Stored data
□ □ □ □ □ □ □

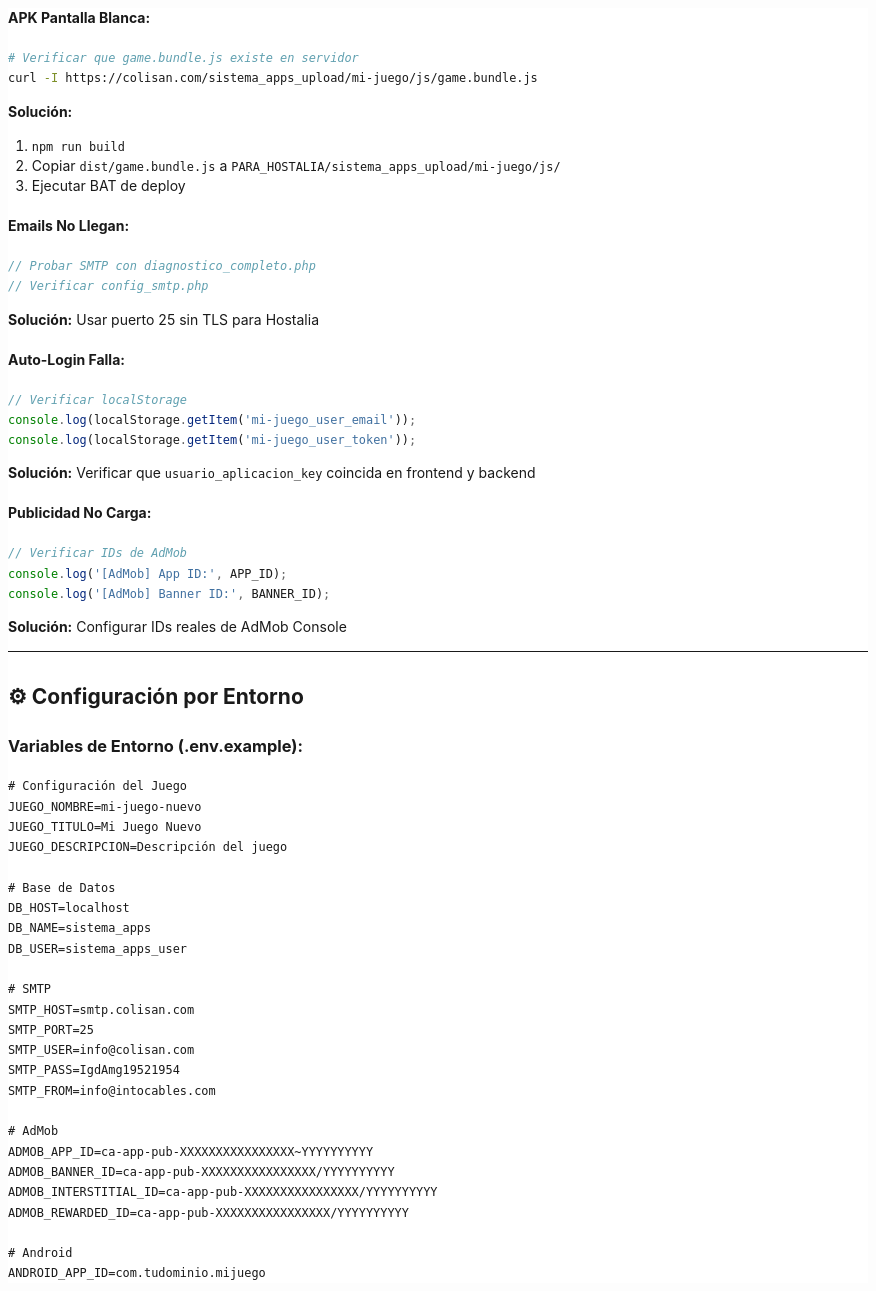 #### **APK Pantalla Blanca:**
```bash
# Verificar que game.bundle.js existe en servidor
curl -I https://colisan.com/sistema_apps_upload/mi-juego/js/game.bundle.js
```
**Solución:** 
1. `npm run build`
2. Copiar `dist/game.bundle.js` a `PARA_HOSTALIA/sistema_apps_upload/mi-juego/js/`
3. Ejecutar BAT de deploy

#### **Emails No Llegan:**
```php
// Probar SMTP con diagnostico_completo.php
// Verificar config_smtp.php
```
**Solución:** Usar puerto 25 sin TLS para Hostalia

#### **Auto-Login Falla:**
```javascript
// Verificar localStorage
console.log(localStorage.getItem('mi-juego_user_email'));
console.log(localStorage.getItem('mi-juego_user_token'));
```
**Solución:** Verificar que `usuario_aplicacion_key` coincida en frontend y backend

#### **Publicidad No Carga:**
```typescript
// Verificar IDs de AdMob
console.log('[AdMob] App ID:', APP_ID);
console.log('[AdMob] Banner ID:', BANNER_ID);
```
**Solución:** Configurar IDs reales de AdMob Console

---

## ⚙️ Configuración por Entorno

### Variables de Entorno (.env.example):
```env
# Configuración del Juego
JUEGO_NOMBRE=mi-juego-nuevo
JUEGO_TITULO=Mi Juego Nuevo
JUEGO_DESCRIPCION=Descripción del juego

# Base de Datos
DB_HOST=localhost
DB_NAME=sistema_apps
DB_USER=sistema_apps_user

# SMTP
SMTP_HOST=smtp.colisan.com
SMTP_PORT=25
SMTP_USER=info@colisan.com
SMTP_PASS=IgdAmg19521954
SMTP_FROM=info@intocables.com

# AdMob
ADMOB_APP_ID=ca-app-pub-XXXXXXXXXXXXXXXX~YYYYYYYYYY
ADMOB_BANNER_ID=ca-app-pub-XXXXXXXXXXXXXXXX/YYYYYYYYYY
ADMOB_INTERSTITIAL_ID=ca-app-pub-XXXXXXXXXXXXXXXX/YYYYYYYYYY
ADMOB_REWARDED_ID=ca-app-pub-XXXXXXXXXXXXXXXX/YYYYYYYYYY

# Android
ANDROID_APP_ID=com.tudominio.mijuego
```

□ □ □ □ □ □ □

### Action item
Pictures are to be dropped; every line of the records is to be returned unchanged.

### Task result
 #### **APK Pantalla Blanca:**
```bash
# Verificar que game.bundle.js existe en servidor
curl -I https://colisan.com/sistema_apps_upload/mi-juego/js/game.bundle.js
```
**Solución:** 
1. `npm run build`
2. Copiar `dist/game.bundle.js` a `PARA_HOSTALIA/sistema_apps_upload/mi-juego/js/`
3. Ejecutar BAT de deploy

#### **Emails No Llegan:**
```php
// Probar SMTP con diagnostico_completo.php
// Verificar config_smtp.php
```
**Solución:** Usar puerto 25 sin TLS para Hostalia

#### **Auto-Login Falla:**
```javascript
// Verificar localStorage
console.log(localStorage.getItem('mi-juego_user_email'));
console.log(localStorage.getItem('mi-juego_user_token'));
```
**Solución:** Verificar que `usuario_aplicacion_key` coincida en frontend y backend

#### **Publicidad No Carga:**
```typescript
// Verificar IDs de AdMob
console.log('[AdMob] App ID:', APP_ID);
console.log('[AdMob] Banner ID:', BANNER_ID);
```
**Solución:** Configurar IDs reales de AdMob Console

---

## ⚙️ Configuración por Entorno

### Variables de Entorno (.env.example):
```env
# Configuración del Juego
JUEGO_NOMBRE=mi-juego-nuevo
JUEGO_TITULO=Mi Juego Nuevo
JUEGO_DESCRIPCION=Descripción del juego

# Base de Datos
DB_HOST=localhost
DB_NAME=sistema_apps
DB_USER=sistema_apps_user

# SMTP
SMTP_HOST=smtp.colisan.com
SMTP_PORT=25
SMTP_USER=info@colisan.com
SMTP_PASS=IgdAmg19521954
SMTP_FROM=info@intocables.com

# AdMob
ADMOB_APP_ID=ca-app-pub-XXXXXXXXXXXXXXXX~YYYYYYYYYY
ADMOB_BANNER_ID=ca-app-pub-XXXXXXXXXXXXXXXX/YYYYYYYYYY
ADMOB_INTERSTITIAL_ID=ca-app-pub-XXXXXXXXXXXXXXXX/YYYYYYYYYY
ADMOB_REWARDED_ID=ca-app-pub-XXXXXXXXXXXXXXXX/YYYYYYYYYY

# Android
ANDROID_APP_ID=com.tudominio.mijuego
```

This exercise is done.